Towards a unifying data theory and practice: Combining operations, analytics, and streaming
We’ve heard the one data platform to rule them all story before. Could it be this time it’s actually true? New Pivotal-backed and Spark-compatible open source solution SnappyData promises so, and we take the opportunity to look inside and around for whys, hows, and options.
Hadoop disrupted, and in some ways became synonymous with big data, by offering a framework for cheap storage and scale out processing. Parallel to Hadoop came the flurry of NoSQL solutions that also addressed the need for massive storage and processing for data that is not necessarily zdnet.com/…/towards-a-unifying-data-theory-and-practice-combining-operations-analytics-and-streamingstructured.
Over time, Hadoop evolved into an ecosystem built on HDFS and MapReduce, its storage and processing foundations, including pieces such as a key-value store (HBase) and various SQL-on-Hadoop implementations.

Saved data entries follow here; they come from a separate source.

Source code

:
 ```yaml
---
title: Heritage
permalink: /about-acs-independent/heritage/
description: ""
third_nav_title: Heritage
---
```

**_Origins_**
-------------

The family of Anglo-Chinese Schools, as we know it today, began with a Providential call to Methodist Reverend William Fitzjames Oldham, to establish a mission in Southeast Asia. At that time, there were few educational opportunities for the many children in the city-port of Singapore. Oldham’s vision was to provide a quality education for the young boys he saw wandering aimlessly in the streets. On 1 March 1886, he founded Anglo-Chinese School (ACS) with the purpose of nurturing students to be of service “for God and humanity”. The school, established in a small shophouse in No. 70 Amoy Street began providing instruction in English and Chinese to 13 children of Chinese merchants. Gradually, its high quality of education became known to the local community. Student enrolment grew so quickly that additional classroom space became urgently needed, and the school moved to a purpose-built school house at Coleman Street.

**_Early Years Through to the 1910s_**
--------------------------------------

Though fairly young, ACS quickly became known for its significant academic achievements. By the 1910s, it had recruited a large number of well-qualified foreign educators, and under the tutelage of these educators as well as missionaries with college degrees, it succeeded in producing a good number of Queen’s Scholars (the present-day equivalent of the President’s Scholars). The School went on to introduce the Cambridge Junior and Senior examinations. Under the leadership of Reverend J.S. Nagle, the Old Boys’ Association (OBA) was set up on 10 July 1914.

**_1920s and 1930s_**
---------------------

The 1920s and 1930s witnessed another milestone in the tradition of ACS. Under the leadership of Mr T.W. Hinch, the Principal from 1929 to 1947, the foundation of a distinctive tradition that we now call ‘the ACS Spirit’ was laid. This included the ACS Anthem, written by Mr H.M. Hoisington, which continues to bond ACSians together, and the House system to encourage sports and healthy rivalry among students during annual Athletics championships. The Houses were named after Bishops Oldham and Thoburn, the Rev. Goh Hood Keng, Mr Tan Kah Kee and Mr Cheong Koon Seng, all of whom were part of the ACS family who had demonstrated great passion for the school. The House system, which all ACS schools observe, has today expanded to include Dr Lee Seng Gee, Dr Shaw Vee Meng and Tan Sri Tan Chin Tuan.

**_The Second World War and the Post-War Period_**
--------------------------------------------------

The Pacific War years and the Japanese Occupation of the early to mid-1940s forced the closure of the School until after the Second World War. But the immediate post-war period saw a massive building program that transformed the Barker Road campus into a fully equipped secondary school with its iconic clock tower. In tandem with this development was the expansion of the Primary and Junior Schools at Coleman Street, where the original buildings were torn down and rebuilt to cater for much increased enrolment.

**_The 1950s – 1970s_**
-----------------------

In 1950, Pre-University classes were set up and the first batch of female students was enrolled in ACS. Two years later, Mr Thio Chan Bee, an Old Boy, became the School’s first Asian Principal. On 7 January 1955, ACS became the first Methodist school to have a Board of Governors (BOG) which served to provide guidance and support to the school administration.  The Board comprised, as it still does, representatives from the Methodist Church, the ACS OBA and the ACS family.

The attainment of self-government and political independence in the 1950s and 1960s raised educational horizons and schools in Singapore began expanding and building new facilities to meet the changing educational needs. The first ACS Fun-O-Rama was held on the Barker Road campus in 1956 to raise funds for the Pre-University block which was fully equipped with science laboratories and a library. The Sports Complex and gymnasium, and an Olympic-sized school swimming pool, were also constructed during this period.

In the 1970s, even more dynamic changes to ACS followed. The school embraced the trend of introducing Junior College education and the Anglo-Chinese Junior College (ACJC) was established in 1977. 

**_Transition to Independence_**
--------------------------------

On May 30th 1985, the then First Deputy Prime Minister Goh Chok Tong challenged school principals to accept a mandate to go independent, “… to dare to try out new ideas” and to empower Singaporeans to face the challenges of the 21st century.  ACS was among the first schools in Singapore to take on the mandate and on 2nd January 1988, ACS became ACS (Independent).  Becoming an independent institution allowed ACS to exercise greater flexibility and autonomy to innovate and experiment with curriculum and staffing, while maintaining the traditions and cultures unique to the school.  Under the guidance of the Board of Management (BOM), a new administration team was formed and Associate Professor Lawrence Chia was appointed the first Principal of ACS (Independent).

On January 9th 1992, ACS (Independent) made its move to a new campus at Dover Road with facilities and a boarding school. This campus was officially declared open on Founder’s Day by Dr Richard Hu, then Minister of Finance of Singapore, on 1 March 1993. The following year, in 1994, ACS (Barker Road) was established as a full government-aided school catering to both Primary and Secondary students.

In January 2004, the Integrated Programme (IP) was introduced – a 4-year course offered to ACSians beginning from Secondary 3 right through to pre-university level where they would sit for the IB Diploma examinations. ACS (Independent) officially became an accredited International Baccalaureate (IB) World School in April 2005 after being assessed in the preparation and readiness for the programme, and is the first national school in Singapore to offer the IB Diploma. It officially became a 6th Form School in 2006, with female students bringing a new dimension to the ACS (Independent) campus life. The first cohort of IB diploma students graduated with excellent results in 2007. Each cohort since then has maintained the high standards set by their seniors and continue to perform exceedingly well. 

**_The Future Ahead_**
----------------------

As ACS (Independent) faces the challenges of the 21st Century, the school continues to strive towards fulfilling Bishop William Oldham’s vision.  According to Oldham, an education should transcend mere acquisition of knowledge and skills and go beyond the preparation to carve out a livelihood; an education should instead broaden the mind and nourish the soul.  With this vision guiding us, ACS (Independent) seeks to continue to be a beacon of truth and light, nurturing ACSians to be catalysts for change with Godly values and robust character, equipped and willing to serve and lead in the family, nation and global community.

NoSQL solutions have also been gradually adding SQL to their arsenal, as SQL is a point of convergence and a de facto industry standard.
Hadoop started out geared towards analytics, NoSQL solutions come in many flavors and often support both operational applications and analytics. A third type of processing that has become part of the equation is streaming.
Ingesting and processing infinite streams of data in real-time is getting to be part of everyday operations for many organizations, and solutions have emerged in this space as well. Now evolution is moving towards unifying these hitherto disparate modes — transactional operations, analytics and stream processing — into a common framework.
The evolution of Hadoop has brought on Spark, a new framework and API that builds on Hadoop’s ecosystem but brings in-memory processing, SQL and streaming support to the table, among other things. And now Spark is becoming the foundation for convergence of transactional (OLTP), analytical (OLAP) and streaming data processing.